The Honest Truth About Training AI on GB10: Our Grace Blackwell Journey
When NVIDIA announced Project DIGITS at CES 2025—now shipping as DGX Spark—we knew this was the hardware we'd been waiting for. A Grace Blackwell superchip with 128GB of unified LPDDR5X memory, sitting on your desk, capable of running and fine-tuning models up to 200 billion parameters. Here's what we actually learned deploying a cluster of these things.

Our DGX Spark cluster: compact form factor, serious AI capability
What the GB10 Actually Is
The GB10 is NVIDIA's Grace Blackwell Superchip—a single package containing both a Grace ARM CPU and a Blackwell GPU, connected via NVLink-C2C at 600 GB/s. It's not a discrete GPU you slot into a motherboard. It's a complete system-on-chip designed from the ground up for AI workloads.
GB10 Superchip: The Real Numbers
The key insight: 128GB of unified memory means no PCIe bottleneck. The CPU and GPU share the same memory pool with cache-coherent access. This is why you can run 200B parameter models on what looks like a Mac Mini.
The DGX Spark ships at $3,999 with 4TB NVMe storage. Partners like ASUS offer the Ascent GX10 at $3,000. For context, that's roughly the price of an RTX 5090 gaming rig, but with 128GB of AI-accessible memory instead of 32GB.
Why 128GB Unified Memory Changes Everything
Traditional GPU training has a fundamental problem: your model weights live in GPU VRAM, your training data lives in system RAM, and everything has to cross the PCIe bus. Even PCIe 5.0 x16 tops out at ~64 GB/s. The GB10's unified memory architecture eliminates this bottleneck entirely.
What You Can Actually Run
For our 8-model SLM ensemble (4B-8B params each), a single GB10 can hold the entire ensemble in memory for inference. During training, we can work on one model at a time with plenty of room for optimizer states, activations, and data batches.
Connecting Multiple GB10s: ConnectX-7 Reality

DGX Spark networking: 10GbE LAN + ConnectX-7 for system linking
Each DGX Spark includes a ConnectX-7 NIC for linking systems together. NVIDIA advertises 200 Gbps, but there's a catch worth knowing about.
Networking Reality Check
PCIe x4 Limitation: The GB10 SoC can only provide PCIe Gen5 x4 per device (~100 Gbps). NVIDIA uses ConnectX-7's multi-host mode to aggregate two x4 links for the advertised 200 Gbps—but in practice, each link saturates at ~96 Gbps.
Ethernet Only (No VPI): The internal ConnectX-7 is Ethernet-only, not VPI (Virtual Protocol Interconnect).
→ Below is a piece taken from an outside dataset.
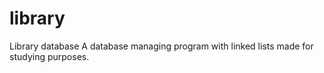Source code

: # library
Library database
A database managing program with linked lists made for studying purposes.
No native InfiniBand option—you get RoCE (RDMA over Converged Ethernet) instead. Fine for our use case, but worth knowing.
Switch Recommendation: A 100 Gbps switch is practical. 200 Gbps switches are overkill unless you're running 60+ parallel streams with jumbo frames to actually hit ~180 Gbps. We use 100GbE and it's plenty.
What We Actually Use
10GbE LAN: Standard networking for data loading, model checkpointing, and general connectivity. Sufficient for data parallel training where gradient syncs happen every few hundred milliseconds.
ConnectX-7 (100 Gbps practical): High-speed RoCE link for connecting DGX Spark units. We treat it as 100G, not 200G—less configuration headache.
WiFi 7 + Bluetooth 5.3: Desktop convenience. Surprisingly useful for quick prototyping without running cables.
We run 20+ DGX Spark units in our lab interconnected via our SN3700 switch fabric. For data parallel BF16 training, this gives us serious throughput. The PCIe x4 limitation only matters if you're doing microsecond-scale tensor parallelism—which we're not on desktop hardware anyway.
Our Training Pipeline

Our workflow: local experimentation on DGX Spark, scale-out to cloud B200 for final runs
The Workflow
Data curation, architecture experiments, hyperparameter sweeps, ablation studies. All in BF16 precision—NVFP4/MXFP8 training isn't supported on SM 121 yet. 128GB unified memory means realistic batch sizes, not toy examples.
When a model looks promising, we validate across all 4 units with data parallel BF16 training. This catches distributed training bugs before we spend cloud money.
For the final production runs with 100B+ tokens, we rent B200 time (SM 100). B200 supports NVFP4 training via Transformer Engine—2x throughput vs BF16. The HBM3e bandwidth (8 TB/s) makes the cloud cost worthwhile for long runs.
NVFP4 inference does work on GB10. We deploy our quantized models back to local hardware for serving. 1 PFLOP of FP4 performance is plenty for inference.
Curriculum Learning: The Nemotron Nano 3 Way
Here's something they don't tell you in the papers: you can't just throw 1M context at a model from day one and expect it to learn anything useful. The model will happily overfit to the structure of very long documents while completely forgetting how to handle the short, punchy queries that make up 90% of real-world use. NVIDIA figured this out with Nemotron Nano 3, and we stole their playbook shamelessly.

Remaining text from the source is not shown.